## Required action
For each line of the data below, test for "mathrm". Report only the number of lines that pass.

** Data for this exercise follows **

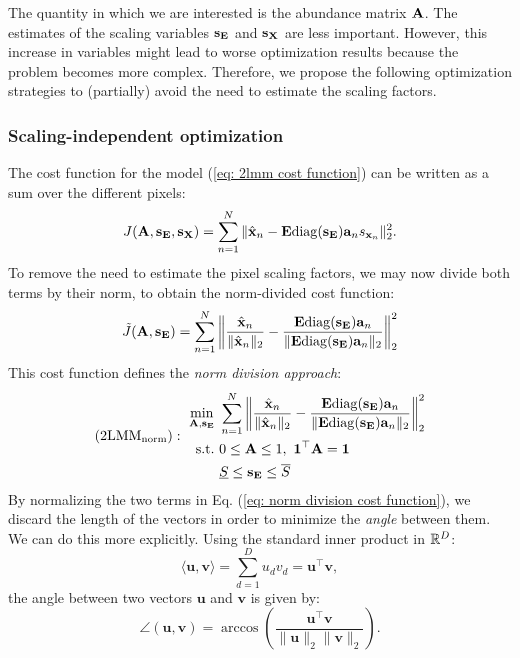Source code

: The quantity in which we are interested is the abundance matrix $\mathbf{A}$. The estimates of the scaling variables $\mathbf{s}_{\mathbf{E}}$ and $\mathbf{s}_{\mathbf{X}}$ are less important. However, this increase in variables might lead to worse optimization results because the problem becomes more complex. Therefore, we propose the following optimization strategies to (partially) avoid the need to estimate the scaling factors.

\subsubsection{Scaling-independent optimization}

The cost function for the model (\ref{eq: 2lmm cost function}) can be written as a sum over the different pixels:
\[
J(\mathbf{A}, \mathbf{s}_{\mathbf{E}}, \mathbf{s}_{\mathbf{X}}) = \sum_{n=1}^N \| \hat{\mathbf{x}}_n - \mathbf{E} \mathrm{diag}(\mathbf{s}_{\mathbf{E}}) \mathbf{a}_n s_{\mathbf{x}_n}\|_2^2.
\]
To remove the need to estimate the pixel scaling factors, we may now divide both terms by their norm, to obtain the norm-divided cost function:
\begin{equation} \label{eq: norm division cost function}
    \Tilde{J}(\mathbf{A}, \mathbf{s}_{\mathbf{E}}) = \sum_{n=1}^N \left\| \frac{\hat{\mathbf{x}}_n}{\|\hat{\mathbf{x}}_n\|_2} - \frac{\mathbf{E} \mathrm{diag}(\mathbf{s}_{\mathbf{E}}) \mathbf{a}_n}{\|\mathbf{E} \mathrm{diag}(\mathbf{s}_{\mathbf{E}}) \mathbf{a}_n\|_2}\right\|_2^2
\end{equation}
This cost function defines the \textit{norm division approach}:
\begin{equation} \label{eq: norm division}
   (\mathrm{2LMM}_\mathrm{norm}):~
   \begin{aligned}
        \min_{\mathbf{A}, \mathbf{s}_{\mathbf{E}}} &~\sum_{n=1}^N \left\| \frac{\hat{\mathbf{x}}_n}{\|\hat{\mathbf{x}}_n\|_2} - \frac{\mathbf{E} \mathrm{diag}(\mathbf{s}_{\mathbf{E}}) \mathbf{a}_n}{\|\mathbf{E} \mathrm{diag}(\mathbf{s}_{\mathbf{E}}) \mathbf{a}_n\|_2}\right\|_2^2 \\
    \text{s.t.} &~ 0 \leq \mathbf{A} \leq 1,~\mathbf{1}^\top \mathbf{A} = \mathbf{1}  \\
    &~ \underline{S} \leq \mathbf{s}_{\mathbf{E}} \leq \overline{S}
\end{aligned}
\end{equation}
By normalizing the two terms in Eq. (\ref{eq: norm division cost function}), we discard the length of the vectors in order to minimize the \textit{angle} between them. We can do this more explicitly. Using the standard inner product in $\mathbb{R}^D$:
\[
\langle \mathbf{u}, \mathbf{v} \rangle = \sum_{d=1}^D u_d v_d = \mathbf{u}^\top \mathbf{v},
\]
the angle between two vectors $\mathbf{u}$ and $\mathbf{v}$ is given by:
\[
\angle(\mathbf{u},\mathbf{v}) = \arccos \left( \frac{\mathbf{u}^\top \mathbf{v}}{\|\mathbf{u}\|_2 \|\mathbf{v}\|_2}\right).
\]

** End of Data for this exercise **

## Response to the exercise
4